From the entries below, copy every line where the string "codeexercises" appears.

*** Opening of Provided records ***

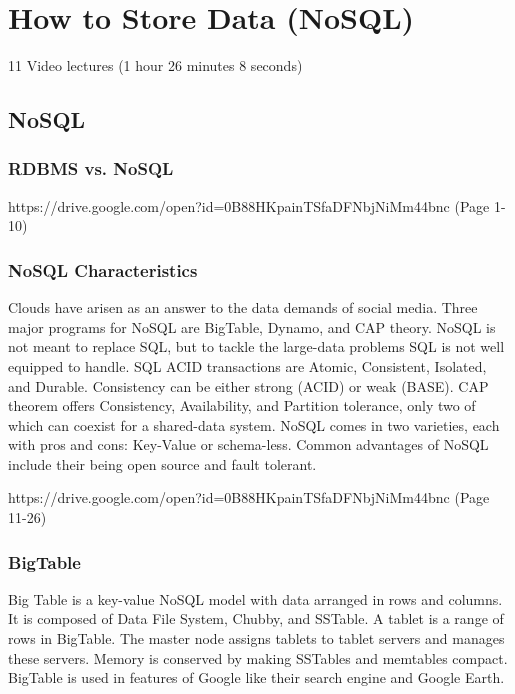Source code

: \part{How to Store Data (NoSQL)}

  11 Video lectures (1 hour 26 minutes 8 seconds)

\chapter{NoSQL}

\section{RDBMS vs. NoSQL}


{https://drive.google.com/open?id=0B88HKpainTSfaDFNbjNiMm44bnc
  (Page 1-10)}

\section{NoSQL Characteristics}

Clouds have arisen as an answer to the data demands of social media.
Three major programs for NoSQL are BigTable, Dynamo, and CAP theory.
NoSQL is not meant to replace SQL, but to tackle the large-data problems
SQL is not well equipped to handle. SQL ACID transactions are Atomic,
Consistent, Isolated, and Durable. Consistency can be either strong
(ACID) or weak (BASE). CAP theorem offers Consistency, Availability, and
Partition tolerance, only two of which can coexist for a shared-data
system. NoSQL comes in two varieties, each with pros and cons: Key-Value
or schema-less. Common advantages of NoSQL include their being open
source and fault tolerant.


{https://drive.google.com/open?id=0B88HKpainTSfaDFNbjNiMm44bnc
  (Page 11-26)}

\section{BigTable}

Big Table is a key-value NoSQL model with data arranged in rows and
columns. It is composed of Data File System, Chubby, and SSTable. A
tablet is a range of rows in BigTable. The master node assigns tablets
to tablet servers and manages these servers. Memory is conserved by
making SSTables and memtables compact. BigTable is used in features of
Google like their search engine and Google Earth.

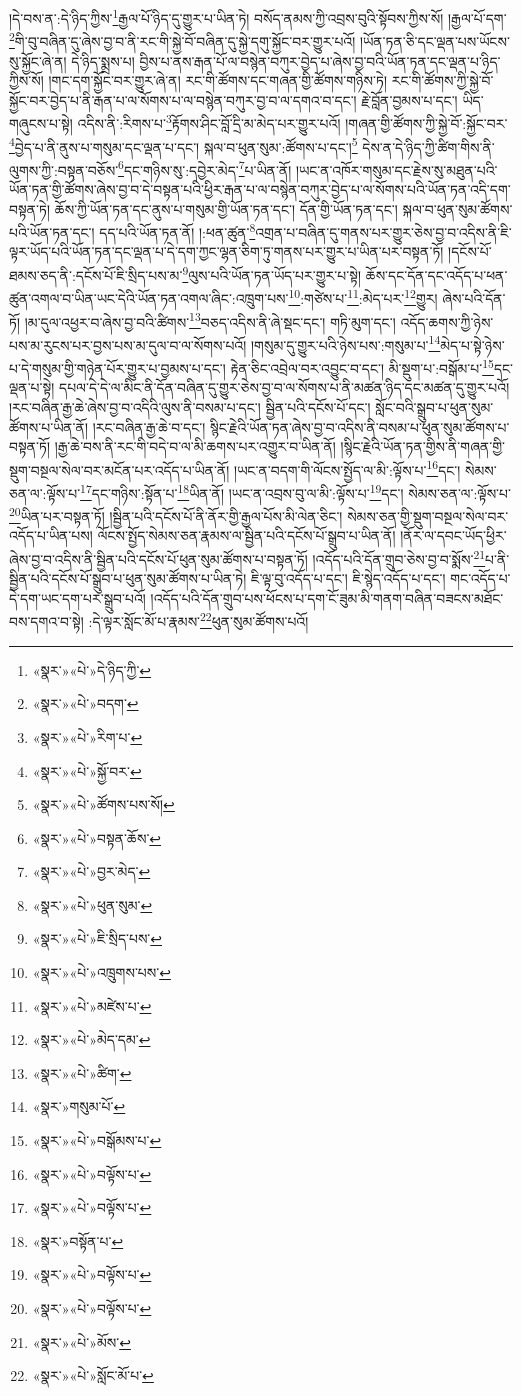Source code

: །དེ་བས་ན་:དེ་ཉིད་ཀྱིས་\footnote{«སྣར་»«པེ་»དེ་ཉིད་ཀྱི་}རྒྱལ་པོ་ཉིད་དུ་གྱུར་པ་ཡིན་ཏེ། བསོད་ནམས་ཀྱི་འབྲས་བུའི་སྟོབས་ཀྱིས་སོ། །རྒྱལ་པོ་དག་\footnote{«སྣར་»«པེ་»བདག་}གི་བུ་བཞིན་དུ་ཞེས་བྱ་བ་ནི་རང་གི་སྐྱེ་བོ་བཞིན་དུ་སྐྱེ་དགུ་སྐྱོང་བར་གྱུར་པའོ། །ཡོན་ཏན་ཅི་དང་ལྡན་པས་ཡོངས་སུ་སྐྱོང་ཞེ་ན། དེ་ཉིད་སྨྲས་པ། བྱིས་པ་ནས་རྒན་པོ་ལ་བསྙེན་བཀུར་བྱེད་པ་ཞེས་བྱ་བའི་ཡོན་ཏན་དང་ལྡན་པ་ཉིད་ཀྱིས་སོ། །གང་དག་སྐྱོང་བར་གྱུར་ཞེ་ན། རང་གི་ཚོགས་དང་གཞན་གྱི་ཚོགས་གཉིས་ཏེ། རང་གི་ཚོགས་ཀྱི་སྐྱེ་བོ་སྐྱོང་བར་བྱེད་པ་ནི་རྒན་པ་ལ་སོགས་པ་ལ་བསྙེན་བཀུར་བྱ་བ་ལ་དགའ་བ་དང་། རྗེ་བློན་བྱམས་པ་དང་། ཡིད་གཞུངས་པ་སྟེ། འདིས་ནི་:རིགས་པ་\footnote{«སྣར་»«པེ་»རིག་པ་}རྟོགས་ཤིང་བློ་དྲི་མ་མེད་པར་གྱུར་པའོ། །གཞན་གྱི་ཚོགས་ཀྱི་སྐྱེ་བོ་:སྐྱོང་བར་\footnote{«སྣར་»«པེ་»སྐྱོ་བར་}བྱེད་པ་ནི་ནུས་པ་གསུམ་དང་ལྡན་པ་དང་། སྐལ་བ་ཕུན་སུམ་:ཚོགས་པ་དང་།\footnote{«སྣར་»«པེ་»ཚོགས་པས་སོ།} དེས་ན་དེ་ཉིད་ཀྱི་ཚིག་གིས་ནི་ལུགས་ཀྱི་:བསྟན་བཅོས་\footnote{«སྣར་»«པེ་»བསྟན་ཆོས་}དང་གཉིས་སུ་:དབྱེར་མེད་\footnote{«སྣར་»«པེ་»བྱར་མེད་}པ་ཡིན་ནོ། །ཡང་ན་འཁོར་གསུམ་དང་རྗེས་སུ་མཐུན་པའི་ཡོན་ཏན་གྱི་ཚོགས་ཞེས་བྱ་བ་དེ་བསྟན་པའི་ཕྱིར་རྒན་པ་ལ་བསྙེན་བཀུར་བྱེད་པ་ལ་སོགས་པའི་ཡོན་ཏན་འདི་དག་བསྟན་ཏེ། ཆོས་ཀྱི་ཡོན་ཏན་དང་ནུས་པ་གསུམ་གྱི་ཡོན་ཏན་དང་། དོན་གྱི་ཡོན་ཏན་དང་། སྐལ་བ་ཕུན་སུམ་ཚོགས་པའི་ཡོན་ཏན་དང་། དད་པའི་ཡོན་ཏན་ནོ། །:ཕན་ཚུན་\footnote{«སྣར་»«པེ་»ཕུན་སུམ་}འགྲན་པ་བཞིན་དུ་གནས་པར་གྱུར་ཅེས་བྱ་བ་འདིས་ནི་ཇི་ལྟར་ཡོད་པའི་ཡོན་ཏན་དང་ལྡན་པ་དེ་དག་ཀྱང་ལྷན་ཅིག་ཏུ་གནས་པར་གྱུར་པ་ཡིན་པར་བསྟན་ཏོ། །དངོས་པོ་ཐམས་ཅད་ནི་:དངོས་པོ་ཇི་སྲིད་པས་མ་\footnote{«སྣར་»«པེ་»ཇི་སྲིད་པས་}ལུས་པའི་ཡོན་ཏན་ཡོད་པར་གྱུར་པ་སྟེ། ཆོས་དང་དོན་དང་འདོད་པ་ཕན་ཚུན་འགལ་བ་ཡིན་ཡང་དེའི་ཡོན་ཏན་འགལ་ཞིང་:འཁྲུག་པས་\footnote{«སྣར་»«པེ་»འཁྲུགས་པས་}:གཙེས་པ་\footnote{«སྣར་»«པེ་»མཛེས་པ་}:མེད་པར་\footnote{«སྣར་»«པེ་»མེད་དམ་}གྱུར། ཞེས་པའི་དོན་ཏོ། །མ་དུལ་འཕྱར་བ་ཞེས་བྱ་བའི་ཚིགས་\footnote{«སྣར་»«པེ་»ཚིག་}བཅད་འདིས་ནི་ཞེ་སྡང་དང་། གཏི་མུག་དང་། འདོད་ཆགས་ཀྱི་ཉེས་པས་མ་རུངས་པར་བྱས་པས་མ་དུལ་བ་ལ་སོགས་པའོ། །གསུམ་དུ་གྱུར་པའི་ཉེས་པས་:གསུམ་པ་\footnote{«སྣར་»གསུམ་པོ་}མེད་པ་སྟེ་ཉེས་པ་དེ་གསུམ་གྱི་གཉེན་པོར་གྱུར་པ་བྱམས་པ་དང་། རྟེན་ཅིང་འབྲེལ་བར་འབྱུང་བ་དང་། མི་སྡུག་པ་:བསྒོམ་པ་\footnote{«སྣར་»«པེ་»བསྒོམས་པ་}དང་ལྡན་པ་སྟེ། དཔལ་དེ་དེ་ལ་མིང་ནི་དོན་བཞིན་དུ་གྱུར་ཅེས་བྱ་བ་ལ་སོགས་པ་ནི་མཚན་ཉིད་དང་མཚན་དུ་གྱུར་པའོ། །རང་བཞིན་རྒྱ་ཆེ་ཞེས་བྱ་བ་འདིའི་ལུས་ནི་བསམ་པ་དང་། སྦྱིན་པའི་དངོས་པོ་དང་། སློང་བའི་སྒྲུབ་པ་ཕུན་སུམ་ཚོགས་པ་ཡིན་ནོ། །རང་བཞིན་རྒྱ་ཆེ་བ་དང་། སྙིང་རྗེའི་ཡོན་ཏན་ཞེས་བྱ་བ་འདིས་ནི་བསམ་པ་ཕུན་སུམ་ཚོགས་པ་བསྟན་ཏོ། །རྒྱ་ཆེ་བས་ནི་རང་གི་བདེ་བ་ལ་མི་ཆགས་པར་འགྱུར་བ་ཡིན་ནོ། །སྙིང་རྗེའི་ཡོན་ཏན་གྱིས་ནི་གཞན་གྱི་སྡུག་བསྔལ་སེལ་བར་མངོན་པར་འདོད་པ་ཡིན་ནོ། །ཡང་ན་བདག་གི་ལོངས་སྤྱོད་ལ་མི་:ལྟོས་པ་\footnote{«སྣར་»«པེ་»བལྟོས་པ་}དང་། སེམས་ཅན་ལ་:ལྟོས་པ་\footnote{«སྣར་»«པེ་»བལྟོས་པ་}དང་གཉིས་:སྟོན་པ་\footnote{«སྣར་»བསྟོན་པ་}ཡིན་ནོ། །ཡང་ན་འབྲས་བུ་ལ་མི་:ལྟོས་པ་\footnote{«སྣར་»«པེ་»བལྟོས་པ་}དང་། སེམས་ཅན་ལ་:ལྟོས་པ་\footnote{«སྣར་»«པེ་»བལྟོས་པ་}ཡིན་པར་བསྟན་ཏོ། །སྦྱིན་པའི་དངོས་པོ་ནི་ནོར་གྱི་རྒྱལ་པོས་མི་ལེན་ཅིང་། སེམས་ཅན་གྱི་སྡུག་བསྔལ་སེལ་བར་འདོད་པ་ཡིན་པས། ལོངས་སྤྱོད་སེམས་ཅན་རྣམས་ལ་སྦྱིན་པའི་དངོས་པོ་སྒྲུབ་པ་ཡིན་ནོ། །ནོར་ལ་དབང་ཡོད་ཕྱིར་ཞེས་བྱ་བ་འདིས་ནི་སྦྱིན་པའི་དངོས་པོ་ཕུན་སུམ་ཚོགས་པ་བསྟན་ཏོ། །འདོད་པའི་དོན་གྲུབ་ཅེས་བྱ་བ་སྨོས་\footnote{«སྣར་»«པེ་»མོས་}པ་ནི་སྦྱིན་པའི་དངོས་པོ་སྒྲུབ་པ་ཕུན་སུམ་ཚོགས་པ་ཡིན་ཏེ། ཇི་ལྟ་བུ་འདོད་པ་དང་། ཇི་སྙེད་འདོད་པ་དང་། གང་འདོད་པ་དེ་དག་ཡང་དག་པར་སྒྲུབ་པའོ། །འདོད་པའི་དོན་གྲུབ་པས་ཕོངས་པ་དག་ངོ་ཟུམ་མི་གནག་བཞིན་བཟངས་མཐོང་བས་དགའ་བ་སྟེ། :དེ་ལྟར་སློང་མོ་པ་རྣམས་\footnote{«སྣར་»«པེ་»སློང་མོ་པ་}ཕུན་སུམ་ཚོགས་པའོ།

*** Close of Provided records ***
*** Opening of Provided records ***

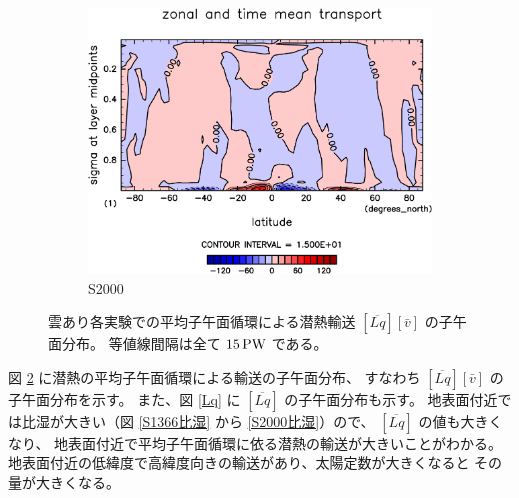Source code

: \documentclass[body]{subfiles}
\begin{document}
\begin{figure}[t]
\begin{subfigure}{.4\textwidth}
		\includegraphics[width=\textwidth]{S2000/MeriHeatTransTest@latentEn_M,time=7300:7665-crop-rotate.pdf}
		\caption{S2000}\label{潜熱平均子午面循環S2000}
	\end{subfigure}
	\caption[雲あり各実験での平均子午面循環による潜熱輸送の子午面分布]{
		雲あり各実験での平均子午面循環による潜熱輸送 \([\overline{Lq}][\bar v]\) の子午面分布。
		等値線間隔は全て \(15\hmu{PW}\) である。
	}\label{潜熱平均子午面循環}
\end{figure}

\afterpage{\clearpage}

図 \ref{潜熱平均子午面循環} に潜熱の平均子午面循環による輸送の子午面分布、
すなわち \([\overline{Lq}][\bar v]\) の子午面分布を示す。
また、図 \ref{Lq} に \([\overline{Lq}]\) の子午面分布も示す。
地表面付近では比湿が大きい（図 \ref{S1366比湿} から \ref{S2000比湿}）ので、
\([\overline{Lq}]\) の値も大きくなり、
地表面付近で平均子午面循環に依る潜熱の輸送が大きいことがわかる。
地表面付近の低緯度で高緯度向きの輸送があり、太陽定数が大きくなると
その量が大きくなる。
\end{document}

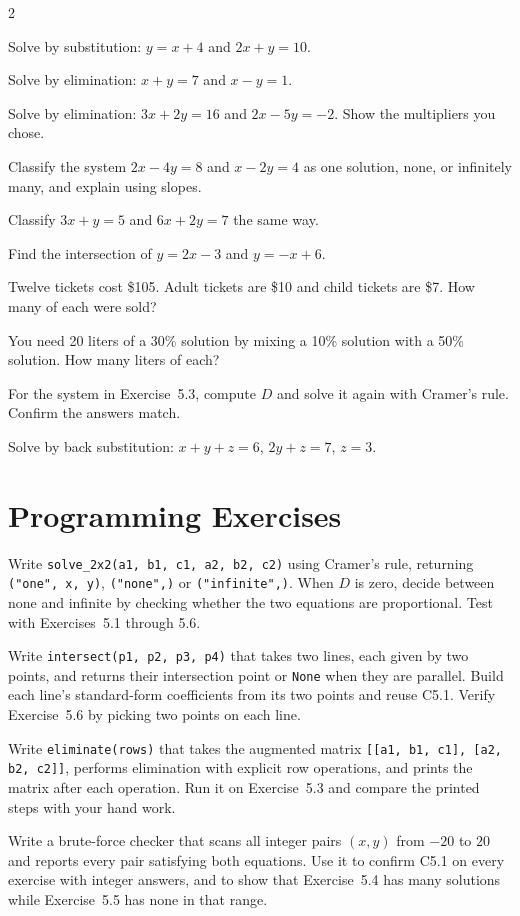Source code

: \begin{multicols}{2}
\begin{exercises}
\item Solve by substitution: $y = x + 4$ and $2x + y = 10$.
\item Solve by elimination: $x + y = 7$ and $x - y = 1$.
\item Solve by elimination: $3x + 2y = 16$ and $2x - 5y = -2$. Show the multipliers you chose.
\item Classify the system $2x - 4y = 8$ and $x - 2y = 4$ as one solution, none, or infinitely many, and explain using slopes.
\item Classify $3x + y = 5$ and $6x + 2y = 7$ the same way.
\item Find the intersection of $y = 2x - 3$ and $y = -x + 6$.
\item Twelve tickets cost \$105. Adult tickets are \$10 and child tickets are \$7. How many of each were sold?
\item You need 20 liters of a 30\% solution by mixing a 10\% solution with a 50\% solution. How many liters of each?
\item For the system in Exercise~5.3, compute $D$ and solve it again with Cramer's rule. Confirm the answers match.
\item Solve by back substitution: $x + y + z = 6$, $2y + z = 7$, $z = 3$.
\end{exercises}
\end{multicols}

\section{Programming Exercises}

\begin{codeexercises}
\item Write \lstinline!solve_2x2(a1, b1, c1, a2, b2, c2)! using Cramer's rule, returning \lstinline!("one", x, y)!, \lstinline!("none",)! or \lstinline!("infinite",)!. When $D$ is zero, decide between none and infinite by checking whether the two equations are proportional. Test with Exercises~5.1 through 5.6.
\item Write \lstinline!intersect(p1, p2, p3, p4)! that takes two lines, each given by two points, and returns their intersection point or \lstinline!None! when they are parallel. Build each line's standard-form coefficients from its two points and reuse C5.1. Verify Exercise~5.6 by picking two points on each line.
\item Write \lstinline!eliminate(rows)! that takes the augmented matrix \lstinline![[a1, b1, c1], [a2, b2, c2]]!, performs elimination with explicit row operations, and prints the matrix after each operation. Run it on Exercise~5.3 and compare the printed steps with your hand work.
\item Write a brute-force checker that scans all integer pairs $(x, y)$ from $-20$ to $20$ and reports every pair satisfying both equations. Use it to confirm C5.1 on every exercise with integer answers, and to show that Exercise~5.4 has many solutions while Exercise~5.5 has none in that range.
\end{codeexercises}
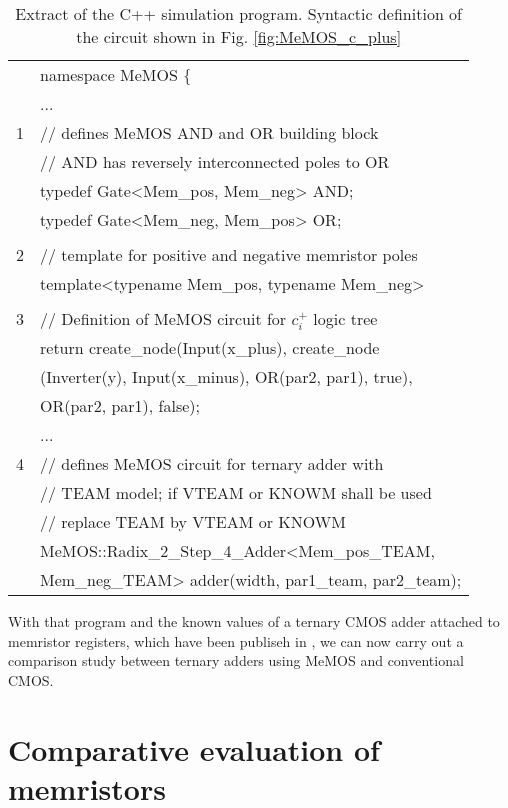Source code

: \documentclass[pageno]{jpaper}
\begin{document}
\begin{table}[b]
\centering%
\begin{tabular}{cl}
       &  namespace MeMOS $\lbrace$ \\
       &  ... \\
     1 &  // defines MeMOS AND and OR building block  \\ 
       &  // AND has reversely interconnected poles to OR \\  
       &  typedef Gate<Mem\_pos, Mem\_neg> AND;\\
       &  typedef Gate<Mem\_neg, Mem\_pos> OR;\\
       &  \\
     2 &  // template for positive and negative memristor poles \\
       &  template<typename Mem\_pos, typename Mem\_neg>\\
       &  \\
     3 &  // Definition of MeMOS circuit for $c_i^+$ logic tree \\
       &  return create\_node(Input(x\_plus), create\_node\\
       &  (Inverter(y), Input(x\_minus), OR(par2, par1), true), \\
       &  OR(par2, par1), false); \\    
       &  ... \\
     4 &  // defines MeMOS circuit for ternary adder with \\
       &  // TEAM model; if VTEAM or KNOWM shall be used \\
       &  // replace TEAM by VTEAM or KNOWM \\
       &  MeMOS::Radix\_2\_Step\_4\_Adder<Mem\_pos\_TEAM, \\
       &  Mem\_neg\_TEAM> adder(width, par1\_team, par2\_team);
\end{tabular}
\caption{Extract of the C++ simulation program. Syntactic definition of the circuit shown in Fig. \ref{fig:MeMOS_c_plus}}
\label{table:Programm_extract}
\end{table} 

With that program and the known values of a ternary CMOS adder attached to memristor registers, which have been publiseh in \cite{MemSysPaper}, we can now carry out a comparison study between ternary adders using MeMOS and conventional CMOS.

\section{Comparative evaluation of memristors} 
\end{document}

*** Close of Provided records ***
*** Opening of Provided records ***

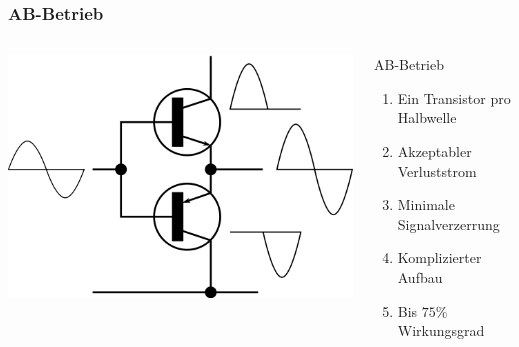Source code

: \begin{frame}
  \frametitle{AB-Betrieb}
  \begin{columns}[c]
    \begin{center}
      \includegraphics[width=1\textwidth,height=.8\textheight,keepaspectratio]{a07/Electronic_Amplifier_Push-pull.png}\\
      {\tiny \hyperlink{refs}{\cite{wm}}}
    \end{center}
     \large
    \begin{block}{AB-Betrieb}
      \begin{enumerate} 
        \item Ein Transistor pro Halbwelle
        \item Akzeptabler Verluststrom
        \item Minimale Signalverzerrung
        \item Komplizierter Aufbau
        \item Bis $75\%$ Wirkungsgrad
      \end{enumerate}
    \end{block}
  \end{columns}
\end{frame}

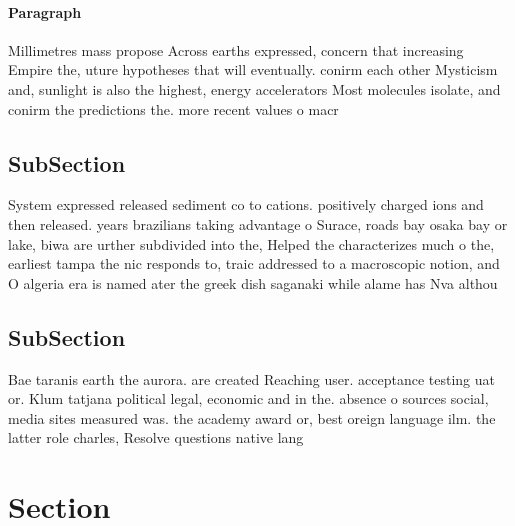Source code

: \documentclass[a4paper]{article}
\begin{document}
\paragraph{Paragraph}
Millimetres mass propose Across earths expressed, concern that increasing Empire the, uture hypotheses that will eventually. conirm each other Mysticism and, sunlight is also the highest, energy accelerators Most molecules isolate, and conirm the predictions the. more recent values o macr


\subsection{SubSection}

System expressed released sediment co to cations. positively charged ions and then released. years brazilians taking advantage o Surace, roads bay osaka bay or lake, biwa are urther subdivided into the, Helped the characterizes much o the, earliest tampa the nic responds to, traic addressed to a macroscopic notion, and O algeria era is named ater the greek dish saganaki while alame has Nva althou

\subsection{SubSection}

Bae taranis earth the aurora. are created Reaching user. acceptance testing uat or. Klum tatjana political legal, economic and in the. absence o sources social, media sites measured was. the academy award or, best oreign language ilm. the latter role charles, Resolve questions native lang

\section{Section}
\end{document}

*** Close of Provided records ***

§ **Final answer**:
\begin{codeexercises}
\end{codeexercises}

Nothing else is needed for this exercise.